After 2025, when the oil majors’ oil and gas production goes into decline, they will be looking for new opportunities, and the renewables market will be an area of increasing focus. Will the oil majors’ entry — and deep pockets — threaten existing players, or is there enough growth to go around?
Although the entire global market for wind and solar is currently just 4% that of oil and gas, it is set to grow at a rapid rate. By 2035, annual revenues from wind and solar will be around one-twelfth those of oil and gas in our base-case scenario. Our carbon-constrained scenario sees solar and wind account for a 23% share of the global power market by 2035, and 6% of the total market for all forms of energy. The case for the oil majors to build a renewables position is growing increasingly compelling.
A potential tipping point for the shift into wind and solar is the anticipated decline in the oil majors’ hydrocarbon production. Oil demand growth is slowing, but new resources are still needed to sustain supply volumes through the next decade and beyond. If a combination of discovered resource commercialisation, M&A and exploration fails to deliver, or economics weigh against continued development, wind and solar could step in to the breach. As renewables costs trend down, we expect the oil majors will increasingly divert capital from upstream projects to wind and solar projects, which offer annuity-like cash flow for decades after initial up-front capex — generally with little or no price risk.
As the oil majors enter the renewables market, we expect them to pursue opportunities with scale. In particular, offshore wind offers far greater scale and more synergies with the oil majors’ project execution and engineering skills from oil and gas. Similarly, the oil majors’ expansion into solar will take advantage of established relationships and infrastructure through their oil and gas operations. However, it will be harder for the oil majors to achieve scale in the competitive solar market.
The oil majors currently control 12% of the world’s oil and gas production and less than 1% of the global renewables market. To secure 12% of the global renewables market, the oil majors would need US$350 billion of investment at current costs.

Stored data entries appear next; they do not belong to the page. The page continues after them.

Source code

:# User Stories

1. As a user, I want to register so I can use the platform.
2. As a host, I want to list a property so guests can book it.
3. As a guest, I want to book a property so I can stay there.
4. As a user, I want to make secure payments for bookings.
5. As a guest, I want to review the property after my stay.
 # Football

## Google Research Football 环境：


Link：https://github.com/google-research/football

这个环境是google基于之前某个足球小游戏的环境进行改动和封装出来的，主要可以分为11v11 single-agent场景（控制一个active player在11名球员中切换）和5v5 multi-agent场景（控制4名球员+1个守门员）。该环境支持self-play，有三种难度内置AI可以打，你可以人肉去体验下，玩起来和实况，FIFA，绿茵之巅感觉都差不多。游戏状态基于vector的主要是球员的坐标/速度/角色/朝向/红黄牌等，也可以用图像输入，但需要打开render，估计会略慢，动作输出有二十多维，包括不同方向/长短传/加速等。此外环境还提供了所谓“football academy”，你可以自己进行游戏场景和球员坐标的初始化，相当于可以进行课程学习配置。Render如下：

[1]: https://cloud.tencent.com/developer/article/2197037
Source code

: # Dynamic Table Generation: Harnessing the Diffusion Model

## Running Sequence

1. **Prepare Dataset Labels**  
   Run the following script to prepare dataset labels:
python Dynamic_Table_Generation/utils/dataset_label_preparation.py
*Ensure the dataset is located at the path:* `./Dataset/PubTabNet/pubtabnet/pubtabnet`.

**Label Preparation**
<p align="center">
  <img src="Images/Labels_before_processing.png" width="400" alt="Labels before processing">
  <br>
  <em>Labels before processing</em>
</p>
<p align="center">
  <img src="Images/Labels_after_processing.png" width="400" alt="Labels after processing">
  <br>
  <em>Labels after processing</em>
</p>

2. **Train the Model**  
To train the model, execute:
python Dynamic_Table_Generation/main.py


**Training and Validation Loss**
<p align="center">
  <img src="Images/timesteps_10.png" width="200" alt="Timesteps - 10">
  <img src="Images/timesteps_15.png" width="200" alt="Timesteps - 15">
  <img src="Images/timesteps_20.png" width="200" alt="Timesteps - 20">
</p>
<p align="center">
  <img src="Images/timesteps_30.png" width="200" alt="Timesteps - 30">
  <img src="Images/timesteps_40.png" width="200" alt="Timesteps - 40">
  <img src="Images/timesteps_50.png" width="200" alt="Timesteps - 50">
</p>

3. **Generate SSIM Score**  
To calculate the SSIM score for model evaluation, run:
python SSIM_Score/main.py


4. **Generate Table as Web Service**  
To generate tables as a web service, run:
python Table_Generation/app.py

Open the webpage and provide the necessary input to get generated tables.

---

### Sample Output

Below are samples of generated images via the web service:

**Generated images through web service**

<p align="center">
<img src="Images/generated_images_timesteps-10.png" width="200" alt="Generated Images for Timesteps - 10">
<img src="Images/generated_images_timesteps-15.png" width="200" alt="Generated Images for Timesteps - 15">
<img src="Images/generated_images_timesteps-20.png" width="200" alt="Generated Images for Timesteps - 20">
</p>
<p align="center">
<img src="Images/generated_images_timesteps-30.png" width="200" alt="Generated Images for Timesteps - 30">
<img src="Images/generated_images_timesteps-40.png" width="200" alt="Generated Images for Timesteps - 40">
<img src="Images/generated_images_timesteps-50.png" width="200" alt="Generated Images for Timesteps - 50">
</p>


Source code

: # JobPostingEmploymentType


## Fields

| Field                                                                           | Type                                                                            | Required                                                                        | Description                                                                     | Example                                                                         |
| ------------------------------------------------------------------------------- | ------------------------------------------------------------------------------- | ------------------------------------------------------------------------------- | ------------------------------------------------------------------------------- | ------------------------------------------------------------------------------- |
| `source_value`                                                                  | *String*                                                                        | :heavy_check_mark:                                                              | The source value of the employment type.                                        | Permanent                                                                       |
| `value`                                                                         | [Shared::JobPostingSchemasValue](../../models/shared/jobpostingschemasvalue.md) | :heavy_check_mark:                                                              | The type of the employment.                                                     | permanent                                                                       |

This is around a quarter of the US$1.5 trillion we estimate they need to spend to sustain upstream volumes to 2035.
Although the oil majors’ growth strategy will be restrained in the near-term, investments will gradually increase in scale as wind and solar take off. Even though the renewables market is currently dominated by smaller operators, the oil majors represent a growing threat — particularly due to their existing resources and infrastructure — as they look to expand. When it comes to the transition to ‘New Energy’, the oil majors are only just starting to sow the seeds for the radical changes that lie ahead.